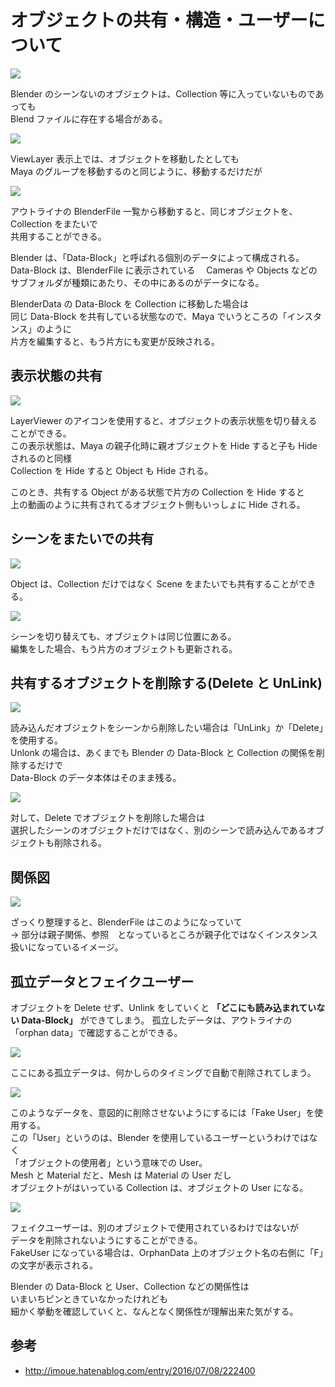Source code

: # オブジェクトの共有・構造・ユーザーについて

<!-- SUMMARY:オブジェクトの共有・構造・ユーザーについて -->

![](https://gyazo.com/5f6b635f9deee57bd91f9c72667c825b.png)

Blender のシーンないのオブジェクトは、Collection 等に入っていないものであっても  
Blend ファイルに存在する場合がある。

![](https://gyazo.com/e785cd2de8c4c8880abf25d5d4285639.gif)

ViewLayer 表示上では、オブジェクトを移動したとしても  
Maya のグループを移動するのと同じように、移動するだけだが

![](https://gyazo.com/b491120bea11c564adc837b227e283bd.gif)

アウトライナの BlenderFile 一覧から移動すると、同じオブジェクトを、Collection をまたいで  
共用することができる。

Blender は、「Data-Block」と呼ばれる個別のデータによって構成される。  
Data-Block は、BlenderFile に表示されている　 Cameras や Objects などの  
サブフォルダが種類にあたり、その中にあるのがデータになる。

BlenderData の Data-Block を Collection に移動した場合は  
同じ Data-Block を共有している状態なので、Maya でいうところの「インスタンス」のように  
片方を編集すると、もう片方にも変更が反映される。

## 表示状態の共有

![](https://gyazo.com/99255f4ef626dbcbb7ecd23ebb0809dd.gif)

LayerViewer のアイコンを使用すると、オブジェクトの表示状態を切り替えることができる。  
この表示状態は、Maya の親子化時に親オブジェクトを Hide すると子も Hide されるのと同様  
Collection を Hide すると Object も Hide される。

このとき、共有する Object がある状態で片方の Collection を Hide すると  
上の動画のように共有されてるオブジェクト側もいっしょに Hide される。

## シーンをまたいでの共有

![](https://gyazo.com/62a4d65e9371eeaf28e45a3001951bec.png)

Object は、Collection だけではなく Scene をまたいでも共有することができる。

![](https://gyazo.com/a4971cacda1f0bd7fb97e59fbdcfa919.gif)

シーンを切り替えても、オブジェクトは同じ位置にある。  
編集をした場合、もう片方のオブジェクトも更新される。

## 共有するオブジェクトを削除する(Delete と UnLink)

![](https://gyazo.com/acb546a6d2f2b0063a5febf91c6cf456.png)

読み込んだオブジェクトをシーンから削除したい場合は「UnLink」か「Delete」を使用する。  
Unlonk の場合は、あくまでも Blender の Data-Block と Collection の関係を削除するだけで  
Data-Block のデータ本体はそのまま残る。

![](https://gyazo.com/2cdca24adc96fbd03bd719ee66511fd1.gif)

対して、Delete でオブジェクトを削除した場合は  
選択したシーンのオブジェクトだけではなく、別のシーンで読み込んであるオブジェクトも削除される。

## 関係図

![](https://gyazo.com/0489848c4d604a2c3297af1e57072c72.png)

ざっくり整理すると、BlenderFile はこのようになっていて  
→ 部分は親子関係、参照　となっているところが親子化ではなくインスタンス扱いになっているイメージ。

## 孤立データとフェイクユーザー

オブジェクトを Delete せず、Unlink をしていくと
**「どこにも読み込まれていない Data-Block」** ができてしまう。
孤立したデータは、アウトライナの「orphan data」で確認することができる。

![](https://gyazo.com/122f7f4b410865e9c6ace19562b4b23f.png)

ここにある孤立データは、何かしらのタイミングで自動で削除されてしまう。

![](https://gyazo.com/e617d3a840a879e87ec1b124fc472ce8.png)

このようなデータを、意図的に削除させないようにするには「Fake User」を使用する。  
この「User」というのは、Blender を使用しているユーザーというわけではなく  
「オブジェクトの使用者」という意味での User。  
Mesh と Material だと、Mesh は Material の User だし  
オブジェクトがはいっている Collection は、オブジェクトの User になる。

![](https://gyazo.com/5f4020a2ada9e9336a1b70f6e956bc40.png)

フェイクユーザーは、別のオブジェクトで使用されているわけではないが  
データを削除されないようにすることができる。  
FakeUser になっている場合は、OrphanData 上のオブジェクト名の右側に「F」の文字が表示される。

Blender の Data-Block と User、Collection などの関係性は  
いまいちピンときていなかったけれども  
細かく挙動を確認していくと、なんとなく関係性が理解出来た気がする。

## 参考

- http://imoue.hatenablog.com/entry/2016/07/08/222400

□ □ □ □ □ □ □

▸ **TASK TO CARRY OUT**
Using the records above, set down exactly the lines from the one with "サブフォルダが種類にあたり、その中にあるのがデータになる。" through the one with "オブジェクトを Delete せず、Unlink をしていくと", inclusive, and nothing more.

▸ **RESULT FOR THIS TASK**
サブフォルダが種類にあたり、その中にあるのがデータになる。

BlenderData の Data-Block を Collection に移動した場合は  
同じ Data-Block を共有している状態なので、Maya でいうところの「インスタンス」のように  
片方を編集すると、もう片方にも変更が反映される。

## 表示状態の共有

![](https://gyazo.com/99255f4ef626dbcbb7ecd23ebb0809dd.gif)

LayerViewer のアイコンを使用すると、オブジェクトの表示状態を切り替えることができる。  
この表示状態は、Maya の親子化時に親オブジェクトを Hide すると子も Hide されるのと同様  
Collection を Hide すると Object も Hide される。

このとき、共有する Object がある状態で片方の Collection を Hide すると  
上の動画のように共有されてるオブジェクト側もいっしょに Hide される。

## シーンをまたいでの共有

![](https://gyazo.com/62a4d65e9371eeaf28e45a3001951bec.png)

Object は、Collection だけではなく Scene をまたいでも共有することができる。

![](https://gyazo.com/a4971cacda1f0bd7fb97e59fbdcfa919.gif)

シーンを切り替えても、オブジェクトは同じ位置にある。  
編集をした場合、もう片方のオブジェクトも更新される。

## 共有するオブジェクトを削除する(Delete と UnLink)

![](https://gyazo.com/acb546a6d2f2b0063a5febf91c6cf456.png)

読み込んだオブジェクトをシーンから削除したい場合は「UnLink」か「Delete」を使用する。  
Unlonk の場合は、あくまでも Blender の Data-Block と Collection の関係を削除するだけで  
Data-Block のデータ本体はそのまま残る。

![](https://gyazo.com/2cdca24adc96fbd03bd719ee66511fd1.gif)

対して、Delete でオブジェクトを削除した場合は  
選択したシーンのオブジェクトだけではなく、別のシーンで読み込んであるオブジェクトも削除される。

## 関係図

![](https://gyazo.com/0489848c4d604a2c3297af1e57072c72.png)

ざっくり整理すると、BlenderFile はこのようになっていて  
→ 部分は親子関係、参照　となっているところが親子化ではなくインスタンス扱いになっているイメージ。

## 孤立データとフェイクユーザー

オブジェクトを Delete せず、Unlink をしていくと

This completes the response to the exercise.